▸ **Activity**
Quote, word for word, every line starting at the line that contains "with NLO truncation" and ending with the last line of the records; include both of these lines and no others.

── Dataset records ──

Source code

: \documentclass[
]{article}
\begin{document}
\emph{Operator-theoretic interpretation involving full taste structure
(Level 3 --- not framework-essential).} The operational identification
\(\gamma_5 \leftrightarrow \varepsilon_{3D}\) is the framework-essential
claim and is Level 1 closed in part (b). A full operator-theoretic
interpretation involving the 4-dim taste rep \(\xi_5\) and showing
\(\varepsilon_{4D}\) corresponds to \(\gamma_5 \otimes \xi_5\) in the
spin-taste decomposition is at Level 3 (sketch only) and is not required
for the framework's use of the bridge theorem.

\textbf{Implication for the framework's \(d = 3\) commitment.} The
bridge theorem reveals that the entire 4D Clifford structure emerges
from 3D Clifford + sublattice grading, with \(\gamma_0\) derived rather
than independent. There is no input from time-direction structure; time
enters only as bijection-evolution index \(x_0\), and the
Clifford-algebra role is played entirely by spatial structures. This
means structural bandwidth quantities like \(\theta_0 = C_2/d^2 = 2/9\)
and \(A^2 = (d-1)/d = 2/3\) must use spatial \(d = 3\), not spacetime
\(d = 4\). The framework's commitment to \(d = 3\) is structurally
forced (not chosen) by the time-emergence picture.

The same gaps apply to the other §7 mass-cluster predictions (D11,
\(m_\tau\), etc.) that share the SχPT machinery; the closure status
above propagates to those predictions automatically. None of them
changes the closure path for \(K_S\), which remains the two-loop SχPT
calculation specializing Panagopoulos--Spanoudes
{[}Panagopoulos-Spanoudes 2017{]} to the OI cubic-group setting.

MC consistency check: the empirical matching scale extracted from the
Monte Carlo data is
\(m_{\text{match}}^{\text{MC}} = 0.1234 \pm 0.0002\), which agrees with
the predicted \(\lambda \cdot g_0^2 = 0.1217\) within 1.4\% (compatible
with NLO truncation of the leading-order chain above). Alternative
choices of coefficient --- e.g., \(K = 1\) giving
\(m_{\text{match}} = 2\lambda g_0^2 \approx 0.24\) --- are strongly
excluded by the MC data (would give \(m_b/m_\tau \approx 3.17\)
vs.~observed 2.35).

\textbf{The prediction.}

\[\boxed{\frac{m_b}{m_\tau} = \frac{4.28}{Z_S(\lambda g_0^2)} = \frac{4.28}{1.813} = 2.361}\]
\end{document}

───

▸ **Exercise answer**
with NLO truncation of the leading-order chain above). Alternative
choices of coefficient --- e.g., \(K = 1\) giving
\(m_{\text{match}} = 2\lambda g_0^2 \approx 0.24\) --- are strongly
excluded by the MC data (would give \(m_b/m_\tau \approx 3.17\)
vs.~observed 2.35).

\textbf{The prediction.}

\[\boxed{\frac{m_b}{m_\tau} = \frac{4.28}{Z_S(\lambda g_0^2)} = \frac{4.28}{1.813} = 2.361}\]
\end{document}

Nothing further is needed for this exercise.